Count how many lines in the entries below hold the string "Questões", and respond with that number only.

[[ Data for this task, beginning ]]

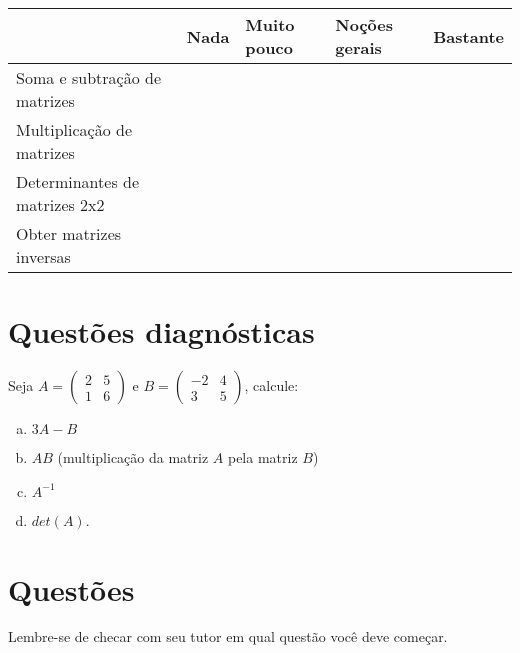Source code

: \documentclass[main_estudante.tex]{subfiles}
\begin{document}
\begin{center}
 \begin{tabular}{|p{35mm}||p{15mm}|p{15mm}|p{15mm}|p{15mm}|} 
 \hline
   & Nada & Muito pouco & Noções gerais & Bastante\\
 \hline
 Soma e subtração de matrizes &  &  &  &  \\ 
 \hline
 Multiplicação de matrizes &  &  &  &  \\
 \hline
 Determinantes de matrizes 2x2 &  &  &  &  \\
 \hline
 Obter matrizes inversas &  &  &  &  \\
 \hline
\end{tabular}
\end{center}


\section{Questões diagnósticas}

\begin{diagnostico}
Seja $A=\begin{pmatrix}2 & 5 \\ 1 & 6\end{pmatrix}$ e $B=\begin{pmatrix}-2 & 4 \\ 3 & 5\end{pmatrix}$, calcule:
\begin{enumerate}[a)]
  \item $3A-B$
  
\vspace{30 mm}
\hrulefill
  
  \item $AB$ (multiplicação da matriz $A$ pela matriz $B$)
  
\vspace{30 mm}
\hrulefill

  \item $A^{-1}$
  
\vspace{30 mm}
\hrulefill
  
  \item $det(A)$.
\end{enumerate}
\end{diagnostico}


\section{Questões}

Lembre-se de checar com seu tutor em qual questão você deve começar.
\end{document}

[[ Data for this task, end ]]

*Response below*: 2